Entities, Relationships, and Semantics: the State of Structured Search

I didn't attend the talk, but I watched the video and took down notes on it for future reference.

Andrew Hogue (Google NY)
 - worked on google squared
 - QA on google, NER, local search
 - (extraction is never perfect) even with a clean db, with freebase.  coverage isn't good, 20/200 dog breeds
 - if you try to build a se on top of the incomplete db, users hit the limit, fall off the cliff and get frustrated
 - Tried to build user models of what people like (for Google+).  Do you like Tom Hanks, BIG? In the real-world.
   (Coincidentally, Google just rolled out Google+ Pages that represent entity pages)
    --> if the universe isn't complete, people, entities, then they get frustrated
    --> 1) get a bigger db.  2) fall back gracefully to a world of strings (hybrid systems)

Breck baldwin (alias-i)
 - go hunt down my blog post (on march 8 '09 on how to approach new NLP projects)
 - the biggest problem is the NLP system in the head vs. reality
 - three steps: 1) take some data an annotate it.  10 examples.  force fights earlier.  #1 best thing.  #2 build simple prototypes. info flow is hard.  #3 eval metric that maps to the business need

Evan Sandhause (NY Times)
 - on the semantic web (3.0) 
 - the semantic web is a complex implementation of good, simple ideas
 - get your toe wet with a few areas: 1) linked data, and 2) semantic markup
 - 1) linked data - all articles get categorized from a controlled vocabulary (strong ids tied to all docs). BUT -  No context to what those IDs mean. e.g. barack obama is the president of the united states.  Kansas city is the capital...  you need to link the external data to add new understanding.
   -- e.g. find all articles in A1, P1 that mention presidents of the United States
   -- e.g. find all articles that occur near park slope brooklyn
 2) semantic markup (rdfa, microformat, rich snippets).  They use rnews vocab as part of schema.org.
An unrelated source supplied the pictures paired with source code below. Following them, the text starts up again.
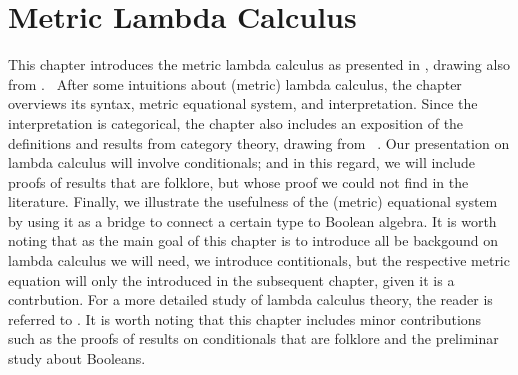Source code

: 


  


   



















\chapter{Metric Lambda Calculus} \label{ch:metriclambda}




This chapter introduces the metric lambda calculus as presented in \cite{dahlqvist2023syntactic}, drawing also from \cite{mackieLanguageAutonomous1993,croleCategoriesTypes1994,selinger2013lecture}.  After some intuitions about (metric) lambda calculus, the chapter overviews its syntax, metric equational system, and interpretation. Since the interpretation is categorical, the chapter also includes an exposition of the definitions and results from category theory, drawing from  \cite{yanofskyMonoidalCategoryTheory2024,barrCategoryTheoryComputing1990,maclane13}. Our presentation on lambda calculus will involve conditionals; and in this regard, we will include proofs of results that are folklore, but whose proof we could not find in the literature. Finally, we illustrate the usefulness of the (metric) equational system by using it as a bridge to connect a certain type to Boolean algebra. It is worth noting that as the main goal of this chapter is to introduce all be backgound on lambda calculus we will need, we introduce contitionals, but the respective metric equation will only the introduced in the subsequent chapter, given it is a contrbution. 
For a more detailed study of lambda calculus theory, the reader is referred to \eg \cite{barendregt1984lambda}. It is worth noting that this chapter includes minor contributions such as the proofs of results on conditionals that are folklore and the preliminar study about Booleans.

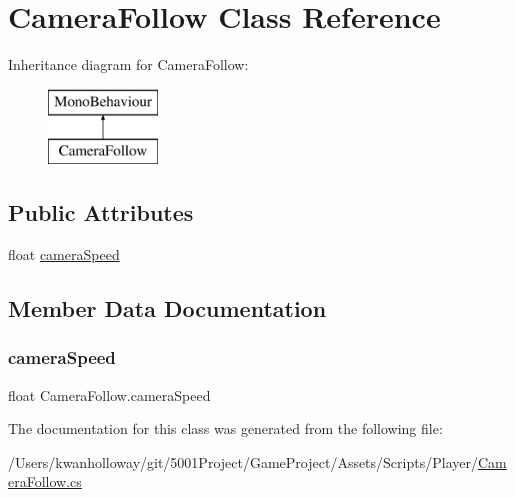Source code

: \hypertarget{class_camera_follow}{}\section{Camera\+Follow Class Reference}
\label{class_camera_follow}
Inheritance diagram for Camera\+Follow\+:\begin{figure}[H]
\begin{center}
\leavevmode
\includegraphics[height=2.000000cm]{class_camera_follow}
\end{center}
\end{figure}
\subsection*{Public Attributes}
\begin{DoxyCompactItemize}
\item 
float \hyperlink{class_camera_follow_a1bc45f6500779db9197b6620308a3589}{camera\+Speed}
\end{DoxyCompactItemize}


\subsection{Member Data Documentation}
\mbox{\label{class_camera_follow_a1bc45f6500779db9197b6620308a3589}} 
\subsubsection{\texorpdfstring{camera\+Speed}{cameraSpeed}}
{\footnotesize\ttfamily float Camera\+Follow.\+camera\+Speed}



The documentation for this class was generated from the following file\+:\begin{DoxyCompactItemize}
\item 
/\+Users/kwanholloway/git/5001\+Project/\+Game\+Project/\+Assets/\+Scripts/\+Player/\hyperlink{_camera_follow_8cs}{Camera\+Follow.\+cs}\end{DoxyCompactItemize}
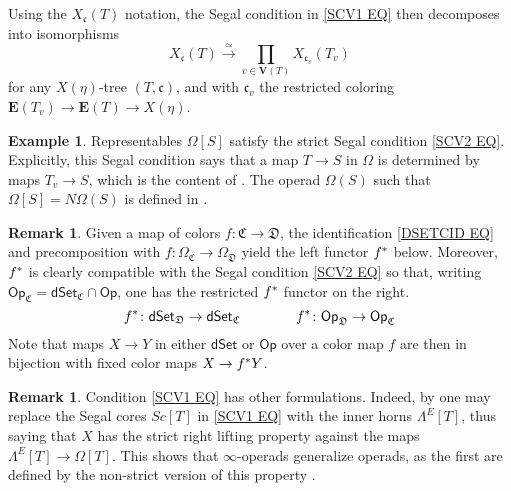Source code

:\documentclass[a4paper,10pt]{article}%
\numberwithin{equation}{section}
\numberwithin{figure}{section}
\theoremstyle{definition} %
\newtheorem{example}[equation]{Example}%
\newtheorem{remark}[equation]{Remark}%
\newcommand{\Op}{\mathsf{Op}}
\newcommand{\dSet}{\mathsf{dSet}}
\begin{document}
Using the $X_{\mathfrak c}(T)$ notation, 
the Segal condition in \eqref{SCV1 EQ}
then decomposes into isomorphisms
	\begin{equation}\label{SCV2 EQ}
	X_{\mathfrak c}(T) \xrightarrow{\simeq} \prod_{v \in \boldsymbol{V}(T)} X_{\mathfrak c_v}(T_v)
	\end{equation}
for any $X(\eta)$-tree $(T,\mathfrak{c})$,
and with $\mathfrak{c}_v$
the restricted coloring
$\boldsymbol{E}(T_v) \to \boldsymbol{E}(T) \to X(\eta)$.


\begin{example}\label{OMTSEG EX}
	Representables $\Omega[S]$ satisfy
	the strict Segal condition \eqref{SCV2 EQ}.
	Explicitly, this Segal condition says
	that a map
	$T\to S$ in $\Omega$ is determined by maps
	$T_v\to S$, 
	which is the content of \cite[Prop. 5.11]{Per18}.
	The operad $\Omega(S)$
	such that $\Omega[S] = N \Omega(S)$
	is defined in \cite[\S 3]{MW07}.
\end{example}


\begin{remark}\label{PULLBACKS REM}
Given a map of colors 
$f \colon \mathfrak{C} \to \mathfrak{D}$,
the identification \eqref{DSETCID EQ}
and precomposition with 
$f\colon \Omega_\mathfrak{C} \to \Omega_\mathfrak{D}$
yield the left functor $f^{\**}$ below.
Moreover, $f^{\**}$ is clearly compatible with the Segal condition
\eqref{SCV2 EQ} so that, writing
$\Op_{\mathfrak{C}} = \dSet_{\mathfrak{C}} \cap \Op$,
one has the restricted $f^{\**}$ functor on the right.
\[
f^{\**} \colon \dSet_{\mathfrak{D}} \to \dSet_{\mathfrak{C}}
\qquad \qquad
f^{\**} \colon \Op_{\mathfrak{D}} \to \Op_{\mathfrak{C}}
\]
Note that maps $X \to Y$ in either $\dSet$ or $\Op$
over a color map $f$ are then in bijection with fixed color maps
$X \to f^{\**} Y$.
\end{remark}


\begin{remark}\label{SSCOTHER REM}
	Condition \eqref{SCV1 EQ} has other formulations.
	Indeed, by \cite[Props. 3.22, 3.31]{BP_edss}
	one may replace the Segal cores $Sc[T]$
	in \eqref{SCV1 EQ} with the inner horns $\Lambda^E[T]$,
	thus saying that $X$ has the strict
	right lifting property against the maps
	$\Lambda^E[T] \to \Omega[T]$.
	This shows that $\infty$-operads generalize operads,
	as the first are defined by the 
	non-strict version of this property \cite[\S 5]{MW09}.
\end{remark}
\end{document}
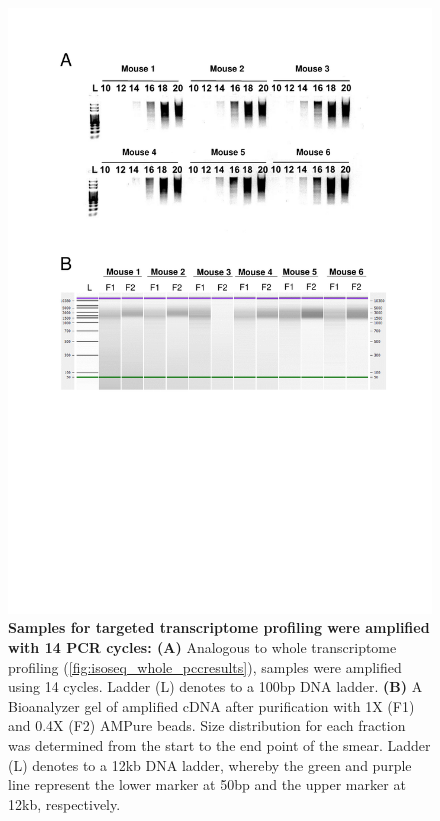 \begin{figure}[htp]
	\centering
	\vspace{20pt}
	\includegraphics[page=1,trim={0 10cm 0 0cm},clip,scale = 0.75]{Figures/TargetedTranscriptome_LabResults.pdf}
	\captionsetup{width=0.95\textwidth}
	\caption[Iso-Seq Targeted Transcriptome - cDNA amplification and purification]%
	{\textbf{Samples for targeted transcriptome profiling were amplified with 14 PCR cycles: (A)} Analogous to whole transcriptome profiling (\cref{fig:isoseq_whole_pccresults}), samples were amplified using 14 cycles. Ladder (L) denotes to a 100bp DNA ladder. \textbf{(B)} A Bioanalyzer gel of amplified cDNA after purification with 1X (F1) and 0.4X (F2) AMPure beads. Size distribution for each fraction was determined from the start to the end point of the smear. Ladder (L) denotes to a 12kb DNA ladder, whereby the green and purple line represent the lower marker at 50bp and the upper marker at 12kb, respectively.}
	\label{fig:isoseq_targeted_pccresults}
\end{figure}


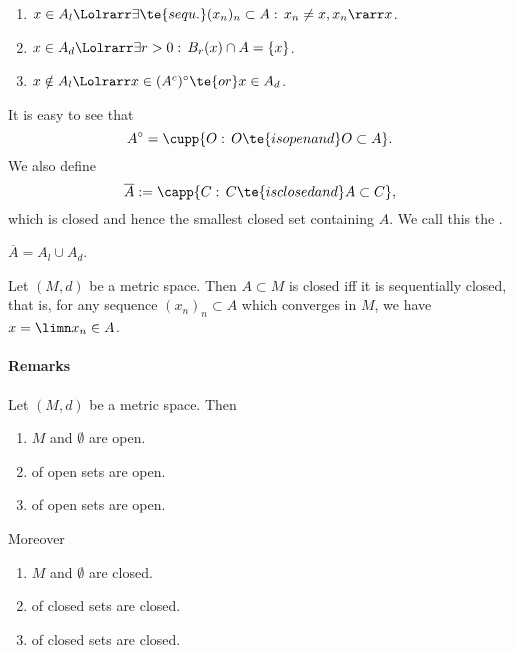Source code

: \begin{lem}\label{i.7}
\begin{enumerate}[label=\alph*)]
    \item \label{i.7.a}$x\in A_l\Lolrarr\exists\te{sequ. }(x_n)_n\subset A:\, x_n\neq x,x_n\rarr x$.\label{1.7.a}
    \item $x\in A_d\Lolrarr\exists r>0:\, B_r(x)\cap A=\{x\}$.\label{1.7.b}
    \item $x\notin A_l\Lolrarr x\in (A^c)^\circ\te{ or }x\in A_d$.\label{1.7.c}
\end{enumerate}
\end{lem}

\begin{lem}\label{i.8}
It is easy to see that
\[A^\circ=\cupp\{O:\,O\te{ is open and }O\subset A\}.\]
We also define
\[\overline{A}:=\capp\{C:\, C\te{ is closed and }A\subset C\},\]
which is closed and hence the smallest closed set containing $A$. 
We call this the .

$\overline{A}=A_l\cup A_d$.
\end{lem}

\begin{thm}\label{i.9}
Let $(M,d)$ be a metric space. Then $A\subset M$ is closed iff it is sequentially closed, 
that is, for any sequence $(x_n)_n\subset A$ which converges in $M$, we have $x=\limn x_n\in A$.
\end{thm}

\paragraph{Remarks}
Let $(M,d)$ be a metric space. Then
\begin{enumerate}[label=\alph*)]
    \item $M$ and $\emptyset$ are open.\label{p.1.a}
    \item {} of open sets are open.\label{p.1.b}
    \item {} of open sets are open.\label{p.1.c}
\end{enumerate}
Moreover
\begin{enumerate}[label=\alph*')] 
    \item $M$ and $\emptyset$ are closed.\label{p.2.a}
    \item {} of closed sets are closed.\label{p.2.b}
    \item {} of closed sets are closed.\label{p.2.c}
\end{enumerate}

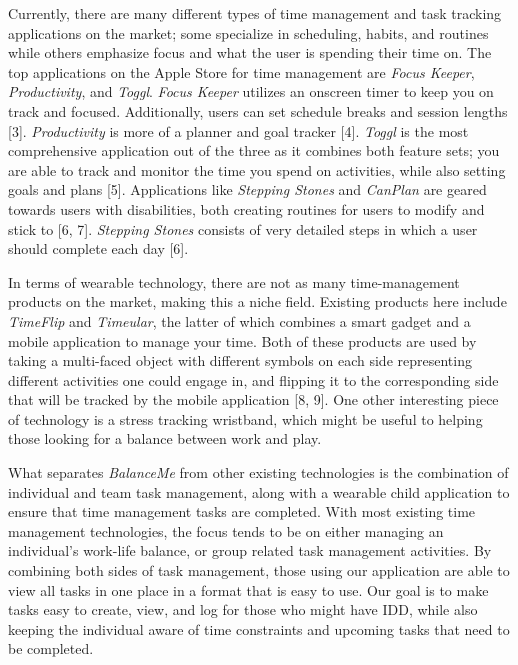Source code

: \documentclass{sigchi}
\begin{document}
Currently, there are many different types of time management and task tracking
applications on the market; some specialize in scheduling, habits, and routines
while others emphasize focus and what the user is spending their time on. The
top applications on the Apple Store for time management are
\textit{Focus Keeper}, \textit{Productivity}, and \textit{Toggl}.
\textit{Focus Keeper} utilizes an onscreen timer to keep you on track and
focused. Additionally, users can set schedule breaks and session lengths [3].
\textit{Productivity} is more of a planner and goal tracker [4]. \textit{Toggl}
is the most comprehensive application out of the three as it combines both
feature sets; you are able to track and monitor the time you spend on
activities, while also setting goals and plans [5]. Applications like
\textit{Stepping Stones} and \textit{CanPlan} are geared towards users with
disabilities, both creating routines for users to modify and stick to [6, 7].
\textit{Stepping Stones} consists of very detailed steps in which a user should
complete each day [6].

In terms of wearable technology, there are not as many time-management products
on the market, making this a niche field. Existing products here include
\textit{TimeFlip} and \textit{Timeular}, the latter of which combines a smart
gadget and a mobile application to manage your time. Both of these products are
used by taking a multi-faced object with different symbols on each side
representing different activities one could engage in, and flipping it to the
corresponding side that will be tracked by the mobile application [8, 9]. One
other interesting piece of technology is a stress tracking wristband, which
might be useful to helping those looking for a balance between work and play.

What separates \textit{BalanceMe} from other existing technologies is the
combination of individual and team task management, along with a wearable
child application to ensure that time management tasks are completed. With
most existing time management technologies, the focus tends to be on either
managing an individual’s work-life balance, or group related task management
activities. By combining both sides of task management, those using our
application are able to view all tasks in one place in a format that is easy to
use. Our goal is to make tasks easy to create, view, and log for those who
might have IDD, while also keeping the individual aware of time constraints and
upcoming tasks that need to be completed.
\end{document}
Wlodek Zadrozny (IBM.  Watson)
 - what are the open problems in QA
 - Trying to detect relations that occur in the candidate passages that are retrieved (in relevance to the question)
 - Then scores and ranks the candidate answers.  Some of it in RDF data.  Confidences are important because wrong answers are penalized.

keys to success: 1) data, 2) methodology, testing often  1. QA answer sets from historic archives. (200k qa pairs)  2. collection data sources. and 3. and test (trace) data (7k experiments, 20-700 mb per experiment.  lots of error analysis.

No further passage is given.